1. CASE REPORT
A 19‐year old asymptomatic gentleman was detected to have preexcitation during an Airforce‐recruitment health screening. His electrocardiogram (ECG) suggested preexcitation by a likely superoparaseptal accessory pathway. The exercise test (Bruce protocol) showed persistent and constant preexcitation throughout all the stages, and the recovery phase. An electrophysiology study (EPS) showed sinus cycle length of 690 ms, AH interval of 66 ms and an HV interval of 25 ms, with delta wave morphology suggestive of superoparaseptal pathway, and the earliest V recorded in the His‐distal catheter (Figure 1A). The tracings during the EPS are shown in Figure 1(A‐D). What is the likely mechanism of preexcitation?
Figure 1.

Figure shows the intracardiac signals recorded during the electrophysiological study. The paper speed is 100 mm/s in all the tracing. The surface ECG leads I, aVF and V1 are followed by the proximal bipole of the right atrial catheter (HRA), the distal and proximal bipoles of the His bundle catheter, the five bipoles of the coronary sinus (CS) catheter distal (CSD) to proximal (CSP) and the proximal bipole of the right ventricular apical catheter (RVAp). Panel A shows sinus rhythm which showing preexcitation and a negative HV interval. The arrow marks the His potential (H) merged with the local ventricular (V) electrogram (EGM). Panel B shows intermittent preexcitaion during atrialpacing at 430 ms. The first three beats are without preexcitation showing normal HV interval (single‐arrow). The asterisk marks the onset of preexcittion and the H merges with the V (double arrow). Panel C shows atrial fibrillation. The preexcitation and the HV interval remain constant in preexcited beats irrespective of the heart rate variation (arrows). The last beat lacks preexcitation and has a normal HV interval (arrow‐head). Panel D shows an instance of spontaneous AV block during atrial pacing during which atriohisian block (arrow) precludes the preexcitation as well. The arow‐head marks the H in preexcited beats
2. COMMENTARY
A fixed degree of preexcitation at various heart rates during exercise testing, and various pacing cycle lengths and sites, loss of preexcitation with AV block, and constant degree of fusion during atrial fibrillation, are indicative of fasciculoventricular (FVP) accessory pathways.
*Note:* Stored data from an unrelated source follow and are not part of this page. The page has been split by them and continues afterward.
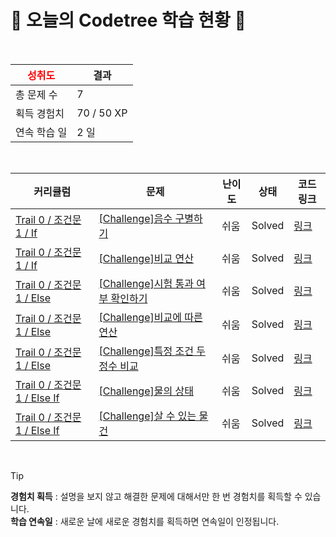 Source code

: # 🌲 오늘의 Codetree 학습 현황 🌲

<br />

| <span style="color:red;display:block;text-align:center;"> **성취도**</span> | 결과 |
|---|---|
| 총 문제 수 | 7 |
| 획득 경험치 | 70 / 50 XP |
| 연속 학습 일 | 2 일 |

<br />

|커리큘럼|문제|난이도|상태|코드 링크|
|---|---|---|---|---|
|[Trail 0 / 조건문 1 / If](https://www.codetree.ai/trail-info/codetree-101/)|[[Challenge]음수 구별하기](https://www.codetree.ai/trails/complete/curated-cards/nl-pre-if-1/)|쉬움|Solved|[링크](https://github.com/hanni316/Codetree/blob/main/251027/%EC%9D%8C%EC%88%98%20%EA%B5%AC%EB%B3%84%ED%95%98%EA%B8%B0/separate-negative-number.py)|
|[Trail 0 / 조건문 1 / If](https://www.codetree.ai/trail-info/codetree-101/)|[[Challenge]비교 연산](https://www.codetree.ai/trails/complete/curated-cards/nl-pre-if-2/)|쉬움|Solved|[링크](https://github.com/hanni316/Codetree/blob/main/251027/%EB%B9%84%EA%B5%90%20%EC%97%B0%EC%82%B0/comparison-operator.py)|
|[Trail 0 / 조건문 1 / Else](https://www.codetree.ai/trail-info/codetree-101/)|[[Challenge]시험 통과 여부 확인하기](https://www.codetree.ai/trails/complete/curated-cards/nl-pre-else-1/)|쉬움|Solved|[링크](https://github.com/hanni316/Codetree/blob/main/251027/%EC%8B%9C%ED%97%98%20%ED%86%B5%EA%B3%BC%20%EC%97%AC%EB%B6%80%20%ED%99%95%EC%9D%B8%ED%95%98%EA%B8%B0/verify-test-passed.py)|
|[Trail 0 / 조건문 1 / Else](https://www.codetree.ai/trail-info/codetree-101/)|[[Challenge]비교에 따른 연산](https://www.codetree.ai/trails/complete/curated-cards/nl-pre-else-2/)|쉬움|Solved|[링크](https://github.com/hanni316/Codetree/blob/main/251027/%EB%B9%84%EA%B5%90%EC%97%90%20%EB%94%B0%EB%A5%B8%20%EC%97%B0%EC%82%B0/operation-based-on-comparison.py)|
|[Trail 0 / 조건문 1 / Else](https://www.codetree.ai/trail-info/codetree-101/)|[[Challenge]특정 조건 두 정수 비교](https://www.codetree.ai/trails/complete/curated-cards/nl-pre-else-3/)|쉬움|Solved|[링크](https://github.com/hanni316/Codetree/blob/main/251027/%ED%8A%B9%EC%A0%95%20%EC%A1%B0%EA%B1%B4%20%EB%91%90%20%EC%A0%95%EC%88%98%20%EB%B9%84%EA%B5%90/specific-comparison-of-two-natural-numbers.py)|
|[Trail 0 / 조건문 1 / Else If](https://www.codetree.ai/trail-info/codetree-101/)|[[Challenge]물의 상태](https://www.codetree.ai/trails/complete/curated-cards/nl-pre-else-if-1/)|쉬움|Solved|[링크](https://github.com/hanni316/Codetree/blob/main/251027/%EB%AC%BC%EC%9D%98%20%EC%83%81%ED%83%9C/state-of-water.py)|
|[Trail 0 / 조건문 1 / Else If](https://www.codetree.ai/trail-info/codetree-101/)|[[Challenge]살 수 있는 물건](https://www.codetree.ai/trails/complete/curated-cards/nl-pre-else-if-2/)|쉬움|Solved|[링크](https://github.com/hanni316/Codetree/blob/main/251027/%EC%82%B4%20%EC%88%98%20%EC%9E%88%EB%8A%94%20%EB%AC%BC%EA%B1%B4/things-able-to-buy.py)|


<br />

> [!TIP]
> **경험치 획득** : 설명을 보지 않고 해결한 문제에 대해서만 한 번 경험치를 획득할 수 있습니다.  
> **학습 연속일** : 새로운 날에 새로운 경험치를 획득하면 연속일이 인정됩니다.

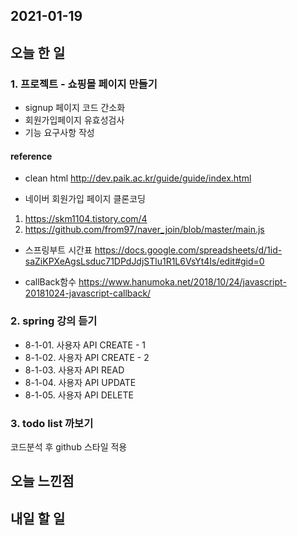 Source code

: 2021-01-19
--

## 오늘 한 일

### 1. 프로젝트 - 쇼핑몰 페이지 만들기
- signup 페이지 코드 간소화
- 회원가입페이지 유효성검사
- 기능 요구사항 작성

#### reference
- clean html
http://dev.paik.ac.kr/guide/guide/index.html

- 네이버 회원가입 페이지 클론코딩
1. https://skm1104.tistory.com/4
2. https://github.com/from97/naver_join/blob/master/main.js

- 스프링부트 시간표
https://docs.google.com/spreadsheets/d/1id-saZiKPXeAgsLsduc71DPdJdjSTlu1R1L6VsYt4Is/edit#gid=0

- callBack함수
https://www.hanumoka.net/2018/10/24/javascript-20181024-javascript-callback/


### 2. spring 강의 듣기
- 8-1-01. 사용자 API CREATE - 1
- 8-1-02. 사용자 API CREATE - 2
- 8-1-03. 사용자 API READ
- 8-1-04. 사용자 API UPDATE
- 8-1-05. 사용자 API DELETE

### 3. todo list 까보기
코드분석 후 github 스타일 적용


## 오늘 느낀점



## 내일 할 일

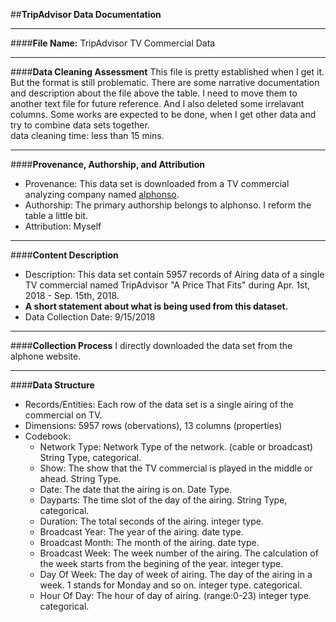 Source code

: ##**TripAdvisor Data Documentation**
***
####**File Name:** TripAdvisor TV Commercial Data
***
####**Data Cleaning Assessment**
This file is pretty established when I get it. But the format is still problematic. There are some narrative documentation and description about the file above the table. I need to move them to another text file for future reference. And I also deleted some irrelavant columns. Some works are expected to be done, when I get other data and try to combine data sets together.  
data cleaning time: less than 15 mins.
***  
####**Provenance, Authorship, and Attribution**
- Provenance: This data set is downloaded from a TV commercial analyzing company named [alphonso](https://insights.alphonso.tv/).
- Authorship: The primary authorship belongs to alphonso. I reform the table a little bit.
- Attribution: Myself
***
####**Content Description**
- Description: This data set contain 5957 records of Airing data of a single TV commercial named TripAdvisor "A Price That Fits" during Apr. 1st, 2018 - Sep. 15th, 2018.  
- **A short statement about what is being used from this dataset.**
- Data Collection Date: 9/15/2018
***
####**Collection Process**
I directly downloaded the data set from the alphone website.
***
####**Data Structure**

- Records/Entities: Each row of the data set is a single airing of the commercial on TV.
- Dimensions: 5957 rows (obervations), 13 columns (properties)
- Codebook:
    - Network Type: Network Type of the network. (cable or broadcast) String Type, categorical.
    - Show: The show that the TV commercial is played in the middle or ahead. String Type.
    - Date: The date that the airing is on. Date Type.
    - Dayparts: The time slot of the day of the airing. String Type, categorical.
    - Duration: The total seconds of the airing. integer type.
    - Broadcast Year: The year of the airing. date type.
    - Broadcast Month: The month of the airing. date type.
    - Broadcast Week: The week number of the airing. The calculation of the week starts from the begining of the year. integer type.
    - Day Of Week: The day of week of airing. The day of the airing in a week. 1 stands for Monday and so on. integer type. categorical.
    - Hour Of Day: The hour of day of airing. (range:0-23) integer type. categorical.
The ECG in FVP commonly mimics preexcitation through a superoparaseptal (anteroseptal) or midseptal atrioventricular pathways (AVP).1 Ablation of the latter carries a risk of iatrogenic atrioventricular block, whereas FVP does not need any ablative measures. Thus, differentiating between the two is of paramount importance.
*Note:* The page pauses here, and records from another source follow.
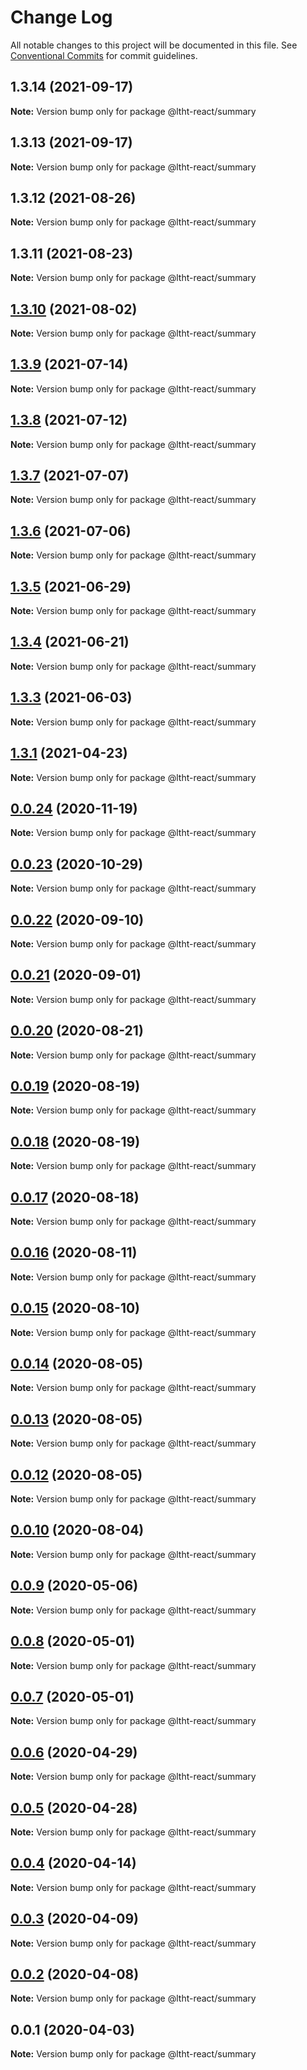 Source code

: # Change Log

All notable changes to this project will be documented in this file.
See [Conventional Commits](https://conventionalcommits.org) for commit guidelines.

## 1.3.14 (2021-09-17)

**Note:** Version bump only for package @ltht-react/summary





## 1.3.13 (2021-09-17)

**Note:** Version bump only for package @ltht-react/summary





## 1.3.12 (2021-08-26)

**Note:** Version bump only for package @ltht-react/summary





## 1.3.11 (2021-08-23)

**Note:** Version bump only for package @ltht-react/summary





## [1.3.10](https://github.com/ltht-epr/ltht-react/compare/@ltht-react/summary@1.3.9...@ltht-react/summary@1.3.10) (2021-08-02)

**Note:** Version bump only for package @ltht-react/summary





## [1.3.9](https://github.com/ltht-epr/ltht-react/compare/@ltht-react/summary@1.3.8...@ltht-react/summary@1.3.9) (2021-07-14)

**Note:** Version bump only for package @ltht-react/summary





## [1.3.8](https://github.com/ltht-epr/ltht-react/compare/@ltht-react/summary@1.3.7...@ltht-react/summary@1.3.8) (2021-07-12)

**Note:** Version bump only for package @ltht-react/summary





## [1.3.7](https://github.com/ltht-epr/ltht-react/compare/@ltht-react/summary@1.3.6...@ltht-react/summary@1.3.7) (2021-07-07)

**Note:** Version bump only for package @ltht-react/summary





## [1.3.6](https://github.com/ltht-epr/ltht-react/compare/@ltht-react/summary@1.3.5...@ltht-react/summary@1.3.6) (2021-07-06)

**Note:** Version bump only for package @ltht-react/summary





## [1.3.5](https://github.com/ltht-epr/ltht-react/compare/@ltht-react/summary@1.3.4...@ltht-react/summary@1.3.5) (2021-06-29)

**Note:** Version bump only for package @ltht-react/summary





## [1.3.4](https://github.com/ltht-epr/ltht-react/compare/@ltht-react/summary@1.3.3...@ltht-react/summary@1.3.4) (2021-06-21)

**Note:** Version bump only for package @ltht-react/summary





## [1.3.3](https://github.com/ltht-epr/ltht-react/compare/@ltht-react/summary@1.3.2...@ltht-react/summary@1.3.3) (2021-06-03)

**Note:** Version bump only for package @ltht-react/summary





## [1.3.1](https://github.com/ltht-epr/ltht-react/compare/@ltht-react/summary@1.3.0...@ltht-react/summary@1.3.1) (2021-04-23)

**Note:** Version bump only for package @ltht-react/summary





## [0.0.24](https://github.com/ltht-epr/ltht-react/compare/@ltht-react/summary@0.0.22...@ltht-react/summary@0.0.24) (2020-11-19)

**Note:** Version bump only for package @ltht-react/summary

## [0.0.23](https://github.com/ltht-epr/ltht-react/compare/@ltht-react/summary@0.0.22...@ltht-react/summary@0.0.23) (2020-10-29)

**Note:** Version bump only for package @ltht-react/summary

## [0.0.22](https://github.com/ltht-epr/ltht-react/compare/@ltht-react/summary@0.0.21...@ltht-react/summary@0.0.22) (2020-09-10)

**Note:** Version bump only for package @ltht-react/summary

## [0.0.21](https://github.com/ltht-epr/ltht-react/compare/@ltht-react/summary@0.0.20...@ltht-react/summary@0.0.21) (2020-09-01)

**Note:** Version bump only for package @ltht-react/summary

## [0.0.20](https://github.com/ltht-epr/ltht-react/compare/@ltht-react/summary@0.0.19...@ltht-react/summary@0.0.20) (2020-08-21)

**Note:** Version bump only for package @ltht-react/summary

## [0.0.19](https://github.com/ltht-epr/ltht-react/compare/@ltht-react/summary@0.0.18...@ltht-react/summary@0.0.19) (2020-08-19)

**Note:** Version bump only for package @ltht-react/summary

## [0.0.18](https://github.com/ltht-epr/ltht-react/compare/@ltht-react/summary@0.0.17...@ltht-react/summary@0.0.18) (2020-08-19)

**Note:** Version bump only for package @ltht-react/summary

## [0.0.17](https://github.com/ltht-epr/ltht-react/compare/@ltht-react/summary@0.0.16...@ltht-react/summary@0.0.17) (2020-08-18)

**Note:** Version bump only for package @ltht-react/summary

## [0.0.16](https://github.com/ltht-epr/ltht-react/compare/@ltht-react/summary@0.0.15...@ltht-react/summary@0.0.16) (2020-08-11)

**Note:** Version bump only for package @ltht-react/summary

## [0.0.15](https://github.com/ltht-epr/ltht-react/compare/@ltht-react/summary@0.0.14...@ltht-react/summary@0.0.15) (2020-08-10)

**Note:** Version bump only for package @ltht-react/summary

## [0.0.14](https://github.com/ltht-epr/ltht-react/compare/@ltht-react/summary@0.0.13...@ltht-react/summary@0.0.14) (2020-08-05)

**Note:** Version bump only for package @ltht-react/summary

## [0.0.13](https://github.com/ltht-epr/ltht-react/compare/@ltht-react/summary@0.0.12...@ltht-react/summary@0.0.13) (2020-08-05)

**Note:** Version bump only for package @ltht-react/summary

## [0.0.12](https://github.com/ltht-epr/ltht-react/compare/@ltht-react/summary@0.0.11...@ltht-react/summary@0.0.12) (2020-08-05)

**Note:** Version bump only for package @ltht-react/summary

## [0.0.10](https://github.com/ltht-epr/ltht-react/compare/@ltht-react/summary@0.0.9...@ltht-react/summary@0.0.10) (2020-08-04)

**Note:** Version bump only for package @ltht-react/summary

## [0.0.9](https://github.com/ltht-epr/ltht-react/compare/@ltht-react/summary@0.0.8...@ltht-react/summary@0.0.9) (2020-05-06)

**Note:** Version bump only for package @ltht-react/summary

## [0.0.8](https://github.com/ltht-epr/ltht-react/compare/@ltht-react/summary@0.0.7...@ltht-react/summary@0.0.8) (2020-05-01)

**Note:** Version bump only for package @ltht-react/summary

## [0.0.7](https://github.com/ltht-epr/ltht-react/compare/@ltht-react/summary@0.0.6...@ltht-react/summary@0.0.7) (2020-05-01)

**Note:** Version bump only for package @ltht-react/summary

## [0.0.6](https://github.com/ltht-epr/ltht-react/compare/@ltht-react/summary@0.0.5...@ltht-react/summary@0.0.6) (2020-04-29)

**Note:** Version bump only for package @ltht-react/summary

## [0.0.5](https://github.com/ltht-epr/ltht-react/compare/@ltht-react/summary@0.0.4...@ltht-react/summary@0.0.5) (2020-04-28)

**Note:** Version bump only for package @ltht-react/summary

## [0.0.4](https://github.com/ltht-epr/ltht-react/compare/@ltht-react/summary@0.0.3...@ltht-react/summary@0.0.4) (2020-04-14)

**Note:** Version bump only for package @ltht-react/summary

## [0.0.3](https://github.com/ltht-epr/ltht-react/compare/@ltht-react/summary@0.0.2...@ltht-react/summary@0.0.3) (2020-04-09)

**Note:** Version bump only for package @ltht-react/summary

## [0.0.2](https://github.com/ltht-epr/ltht-react/compare/@ltht-react/summary@0.0.1...@ltht-react/summary@0.0.2) (2020-04-08)

**Note:** Version bump only for package @ltht-react/summary

## 0.0.1 (2020-04-03)

**Note:** Version bump only for package @ltht-react/summary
The ECG features that suggest an FVP mainly focus on lead V1, and include: (a) PR interval >110 ms, (b) r wave <35 ms, and (c) S wave <0.20 mV with a notch in its descending limb. The delta wave may be isoelectric or negative in V1 in FVP.1
Exercise improves the conduction along the AVN and thus may reduce the delta wave which may even abruptly disappear if the effective refractory period of the AP is relatively long.2 In contrast, as the input in to the FVP occurs after the conduction through the AVN the amount of preexcitation may not change much with exercise. During a Holter test periods of low heart rate due to vagotonia cause slowing of the AV nodal conduction, whereas conduction through an AVP is unaltered. Hence more preexcitation, a larger delta wave and a broader QRS complex are noted when there is an AVP. But, the degree of preexcitation remains unaltered in the case of an FVP. Similarly, during atrial ectopic beats the preexcitation may increase when there is an AVP whereas it would remain constant in the case of FVP.3
The EPS shows a normal AH interval while the HV interval is shortened concordant with the fact that FVP is related to the HPS distal to the AVN. Pacing manoeuvres that increase preexcitation and shorten the HV interval in AVP fail to do so in FVP as it occurs distal to the AVN. Thus, incremental atrial pacing which relies on faster pacing rate to increase preexcitation, pacing from multiple sites which relies on increased preexcitation while pacing closer to the site of atrial insertion site of the AVP all yield a constant degree of preexcitation in FVP.
Any block in AVN conduction either spontaneous, or Adenosine induced‐ is also associated with loss of preexcitation in FVP (unless there is junctional escape best which is equally preexcited as in sinus rhythm). In contrast, QRS get fully preexcited when there is AV block if there is an AVP. Adenosine stress testing can be a useful non‐invasive method in differentiating AVP from FVP.3 Finally, preexcitation FVP may cause intermittent preexcitation though the exact mechanism is unknown.4
Fasciculoventricular is not known to be involved in arrhythmias, and as expected, this patient too did not have any inducible arrhythmia.
CONFLICTS OF INTERESTS
MAP has received the APHRS‐Medtronic fellowship grant in electrophysiology. None of the other authors have any competing interests or conflicts of interests to declare.